The lines you return should be those containing the string "left", taken from the data below.

━━━ STORED DATA ━━━

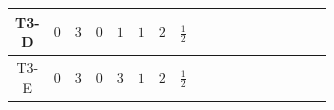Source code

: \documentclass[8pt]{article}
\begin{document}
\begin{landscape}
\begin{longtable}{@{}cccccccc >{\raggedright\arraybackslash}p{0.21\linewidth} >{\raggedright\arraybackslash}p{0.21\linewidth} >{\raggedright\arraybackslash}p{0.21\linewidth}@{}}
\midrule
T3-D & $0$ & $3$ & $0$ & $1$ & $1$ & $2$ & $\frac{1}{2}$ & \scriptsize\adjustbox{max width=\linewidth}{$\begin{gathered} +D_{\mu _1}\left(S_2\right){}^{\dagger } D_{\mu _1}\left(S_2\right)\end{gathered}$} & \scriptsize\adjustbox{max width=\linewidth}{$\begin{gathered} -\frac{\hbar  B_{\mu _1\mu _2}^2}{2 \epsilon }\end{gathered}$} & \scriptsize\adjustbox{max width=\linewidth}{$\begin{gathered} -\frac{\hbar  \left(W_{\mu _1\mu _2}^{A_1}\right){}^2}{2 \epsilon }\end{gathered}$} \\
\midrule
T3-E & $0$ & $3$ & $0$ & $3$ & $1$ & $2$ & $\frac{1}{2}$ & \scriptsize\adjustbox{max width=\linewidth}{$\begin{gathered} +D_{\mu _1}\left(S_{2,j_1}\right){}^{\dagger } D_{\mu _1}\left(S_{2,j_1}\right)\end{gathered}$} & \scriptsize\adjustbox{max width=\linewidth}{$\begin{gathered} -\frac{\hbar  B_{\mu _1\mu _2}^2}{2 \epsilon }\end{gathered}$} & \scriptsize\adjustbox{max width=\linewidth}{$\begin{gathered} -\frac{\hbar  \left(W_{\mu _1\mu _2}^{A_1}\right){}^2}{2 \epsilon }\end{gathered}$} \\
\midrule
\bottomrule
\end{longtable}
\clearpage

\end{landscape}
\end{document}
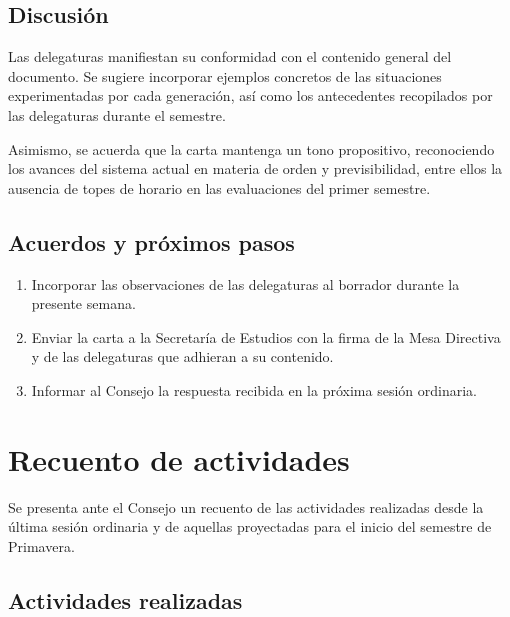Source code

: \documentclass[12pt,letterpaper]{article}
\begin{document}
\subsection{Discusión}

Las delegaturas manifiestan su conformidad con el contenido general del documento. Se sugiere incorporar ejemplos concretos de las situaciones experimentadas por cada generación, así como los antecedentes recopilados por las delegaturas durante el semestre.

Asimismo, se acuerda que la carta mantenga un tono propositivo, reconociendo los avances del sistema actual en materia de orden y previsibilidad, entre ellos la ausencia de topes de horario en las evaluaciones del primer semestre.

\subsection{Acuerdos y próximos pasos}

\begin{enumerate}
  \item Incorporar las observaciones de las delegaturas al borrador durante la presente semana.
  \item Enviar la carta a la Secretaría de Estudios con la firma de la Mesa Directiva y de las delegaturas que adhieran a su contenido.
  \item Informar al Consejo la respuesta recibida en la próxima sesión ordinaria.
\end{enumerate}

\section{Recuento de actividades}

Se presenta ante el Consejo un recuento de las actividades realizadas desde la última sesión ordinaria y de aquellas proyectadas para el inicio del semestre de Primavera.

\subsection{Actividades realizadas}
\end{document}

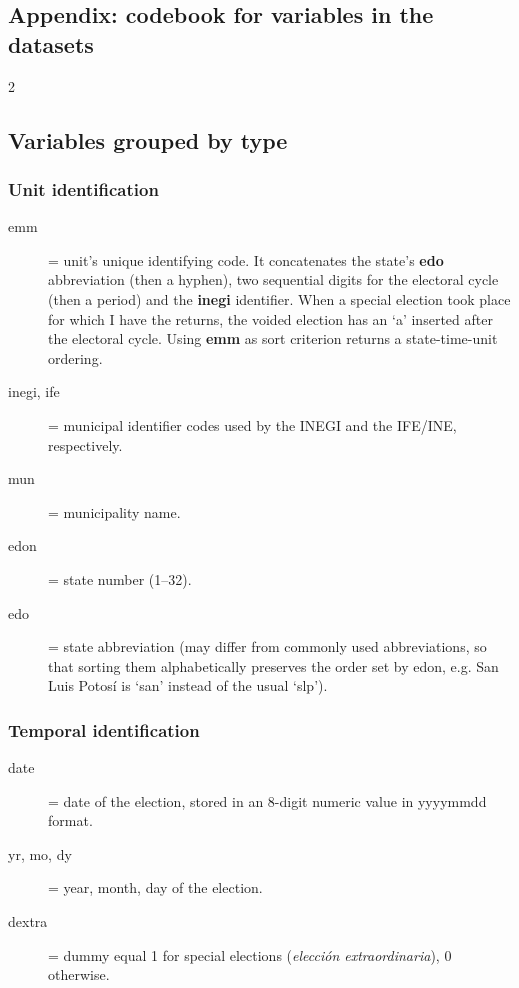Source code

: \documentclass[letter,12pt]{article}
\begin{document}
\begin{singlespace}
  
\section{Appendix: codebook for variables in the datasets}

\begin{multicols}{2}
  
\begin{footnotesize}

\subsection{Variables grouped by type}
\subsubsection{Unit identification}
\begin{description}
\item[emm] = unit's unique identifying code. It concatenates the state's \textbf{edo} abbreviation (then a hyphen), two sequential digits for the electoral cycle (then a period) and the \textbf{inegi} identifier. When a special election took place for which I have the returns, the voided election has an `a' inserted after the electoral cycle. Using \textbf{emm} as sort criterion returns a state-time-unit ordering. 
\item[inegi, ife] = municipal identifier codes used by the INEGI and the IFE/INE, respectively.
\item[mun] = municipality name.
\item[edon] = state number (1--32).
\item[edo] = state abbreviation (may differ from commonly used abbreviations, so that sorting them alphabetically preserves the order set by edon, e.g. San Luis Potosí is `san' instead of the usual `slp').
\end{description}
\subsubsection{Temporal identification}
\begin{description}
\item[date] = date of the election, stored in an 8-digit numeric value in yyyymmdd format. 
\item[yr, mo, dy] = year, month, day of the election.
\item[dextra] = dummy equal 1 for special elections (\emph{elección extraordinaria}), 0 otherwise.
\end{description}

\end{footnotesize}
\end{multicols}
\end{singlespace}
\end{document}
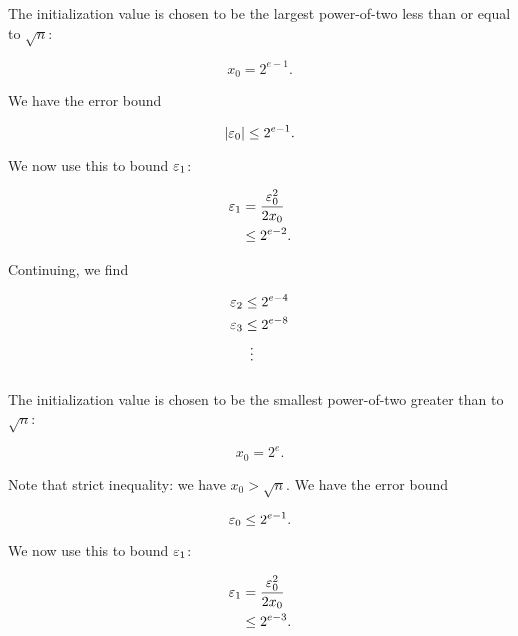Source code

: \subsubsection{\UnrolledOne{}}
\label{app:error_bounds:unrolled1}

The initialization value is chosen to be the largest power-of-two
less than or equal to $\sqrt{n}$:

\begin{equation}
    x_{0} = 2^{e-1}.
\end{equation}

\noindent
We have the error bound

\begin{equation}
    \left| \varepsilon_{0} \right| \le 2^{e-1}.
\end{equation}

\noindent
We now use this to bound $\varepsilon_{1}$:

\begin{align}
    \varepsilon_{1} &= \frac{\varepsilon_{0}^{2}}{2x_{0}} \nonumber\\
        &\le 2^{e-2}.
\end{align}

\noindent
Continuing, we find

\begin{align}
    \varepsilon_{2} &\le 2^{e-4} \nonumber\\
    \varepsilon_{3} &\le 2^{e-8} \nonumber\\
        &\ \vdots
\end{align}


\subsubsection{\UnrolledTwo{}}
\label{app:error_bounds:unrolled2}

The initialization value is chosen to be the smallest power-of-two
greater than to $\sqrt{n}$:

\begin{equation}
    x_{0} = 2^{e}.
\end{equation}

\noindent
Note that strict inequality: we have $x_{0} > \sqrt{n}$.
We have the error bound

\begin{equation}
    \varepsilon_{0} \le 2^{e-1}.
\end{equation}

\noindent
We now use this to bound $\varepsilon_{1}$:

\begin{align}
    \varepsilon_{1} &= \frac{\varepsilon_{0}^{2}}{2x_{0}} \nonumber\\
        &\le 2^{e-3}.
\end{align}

━━━
━━━ STORED DATA ━━━

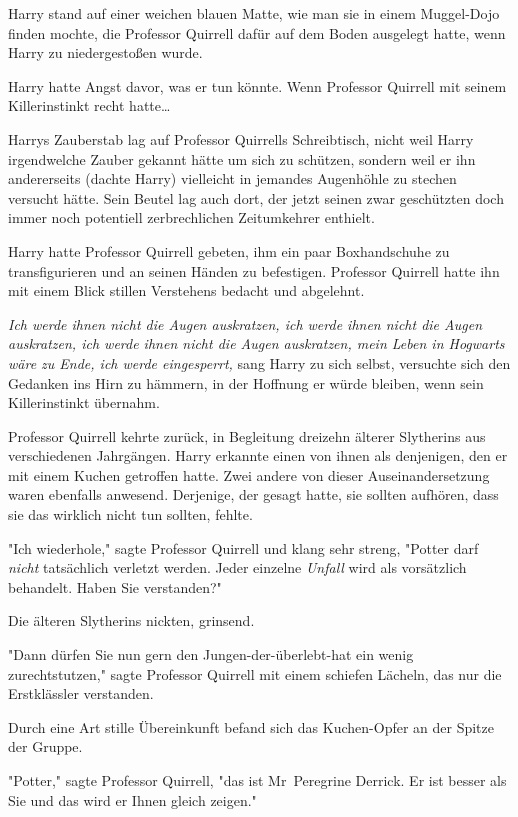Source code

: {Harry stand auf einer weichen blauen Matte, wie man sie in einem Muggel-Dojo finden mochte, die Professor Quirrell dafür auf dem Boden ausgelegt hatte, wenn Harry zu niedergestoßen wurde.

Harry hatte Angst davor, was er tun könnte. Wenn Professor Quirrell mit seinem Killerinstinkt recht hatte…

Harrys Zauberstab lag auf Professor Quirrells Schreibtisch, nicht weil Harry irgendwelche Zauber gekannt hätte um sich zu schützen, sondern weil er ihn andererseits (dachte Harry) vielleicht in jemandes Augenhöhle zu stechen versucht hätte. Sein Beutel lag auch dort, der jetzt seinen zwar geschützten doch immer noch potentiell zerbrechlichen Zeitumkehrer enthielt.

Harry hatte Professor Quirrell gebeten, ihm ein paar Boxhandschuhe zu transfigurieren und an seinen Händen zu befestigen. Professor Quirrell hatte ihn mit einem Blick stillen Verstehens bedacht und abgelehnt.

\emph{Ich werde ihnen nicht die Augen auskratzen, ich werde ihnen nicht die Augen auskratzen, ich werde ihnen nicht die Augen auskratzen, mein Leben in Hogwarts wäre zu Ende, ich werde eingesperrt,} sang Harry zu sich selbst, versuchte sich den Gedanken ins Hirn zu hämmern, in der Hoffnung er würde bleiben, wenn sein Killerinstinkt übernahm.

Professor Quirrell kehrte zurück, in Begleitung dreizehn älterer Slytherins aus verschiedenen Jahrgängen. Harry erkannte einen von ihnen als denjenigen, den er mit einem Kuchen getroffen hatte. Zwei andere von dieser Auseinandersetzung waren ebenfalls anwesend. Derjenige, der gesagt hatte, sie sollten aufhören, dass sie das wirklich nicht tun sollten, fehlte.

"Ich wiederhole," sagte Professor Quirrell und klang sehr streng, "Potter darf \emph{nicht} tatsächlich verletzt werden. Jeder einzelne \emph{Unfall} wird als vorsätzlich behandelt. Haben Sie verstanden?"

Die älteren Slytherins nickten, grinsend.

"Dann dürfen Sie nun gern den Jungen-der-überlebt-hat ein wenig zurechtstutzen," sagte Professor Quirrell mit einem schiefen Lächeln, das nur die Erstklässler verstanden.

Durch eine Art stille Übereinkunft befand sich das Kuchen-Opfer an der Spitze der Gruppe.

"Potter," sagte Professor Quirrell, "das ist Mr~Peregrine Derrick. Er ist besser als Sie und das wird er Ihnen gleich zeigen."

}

━━━

TASK ANSWER >>
T3-D & $0$ & $3$ & $0$ & $1$ & $1$ & $2$ & $\frac{1}{2}$ & \scriptsize\adjustbox{max width=\linewidth}{$\begin{gathered} +D_{\mu _1}\left(S_2\right){}^{\dagger } D_{\mu _1}\left(S_2\right)\end{gathered}$} & \scriptsize\adjustbox{max width=\linewidth}{$\begin{gathered} -\frac{\hbar  B_{\mu _1\mu _2}^2}{2 \epsilon }\end{gathered}$} & \scriptsize\adjustbox{max width=\linewidth}{$\begin{gathered} -\frac{\hbar  \left(W_{\mu _1\mu _2}^{A_1}\right){}^2}{2 \epsilon }\end{gathered}$} \\
T3-E & $0$ & $3$ & $0$ & $3$ & $1$ & $2$ & $\frac{1}{2}$ & \scriptsize\adjustbox{max width=\linewidth}{$\begin{gathered} +D_{\mu _1}\left(S_{2,j_1}\right){}^{\dagger } D_{\mu _1}\left(S_{2,j_1}\right)\end{gathered}$} & \scriptsize\adjustbox{max width=\linewidth}{$\begin{gathered} -\frac{\hbar  B_{\mu _1\mu _2}^2}{2 \epsilon }\end{gathered}$} & \scriptsize\adjustbox{max width=\linewidth}{$\begin{gathered} -\frac{\hbar  \left(W_{\mu _1\mu _2}^{A_1}\right){}^2}{2 \epsilon }\end{gathered}$} \\
    \left| \varepsilon_{0} \right| \le 2^{e-1}.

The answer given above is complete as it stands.